## THE PROBLEM
Copy each line in the data that includes the word "works".
--- MATERIAL PROVIDED ---
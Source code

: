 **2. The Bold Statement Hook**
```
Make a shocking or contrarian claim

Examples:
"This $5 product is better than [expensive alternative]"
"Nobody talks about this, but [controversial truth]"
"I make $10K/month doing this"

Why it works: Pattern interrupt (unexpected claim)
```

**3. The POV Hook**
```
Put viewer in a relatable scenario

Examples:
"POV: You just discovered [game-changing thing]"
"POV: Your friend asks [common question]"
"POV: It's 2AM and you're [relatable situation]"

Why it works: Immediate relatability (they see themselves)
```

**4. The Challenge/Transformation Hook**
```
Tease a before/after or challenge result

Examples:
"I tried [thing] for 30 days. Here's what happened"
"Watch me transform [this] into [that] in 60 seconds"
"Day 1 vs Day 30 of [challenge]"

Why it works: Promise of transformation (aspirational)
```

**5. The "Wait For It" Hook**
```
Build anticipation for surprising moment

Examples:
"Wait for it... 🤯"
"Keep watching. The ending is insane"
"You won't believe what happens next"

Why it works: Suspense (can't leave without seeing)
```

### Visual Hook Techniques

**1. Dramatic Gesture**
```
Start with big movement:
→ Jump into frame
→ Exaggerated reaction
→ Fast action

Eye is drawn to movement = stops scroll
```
---
## RESULT
Why it works: Pattern interrupt (unexpected claim)
Why it works: Immediate relatability (they see themselves)
Why it works: Promise of transformation (aspirational)
Why it works: Suspense (can't leave without seeing)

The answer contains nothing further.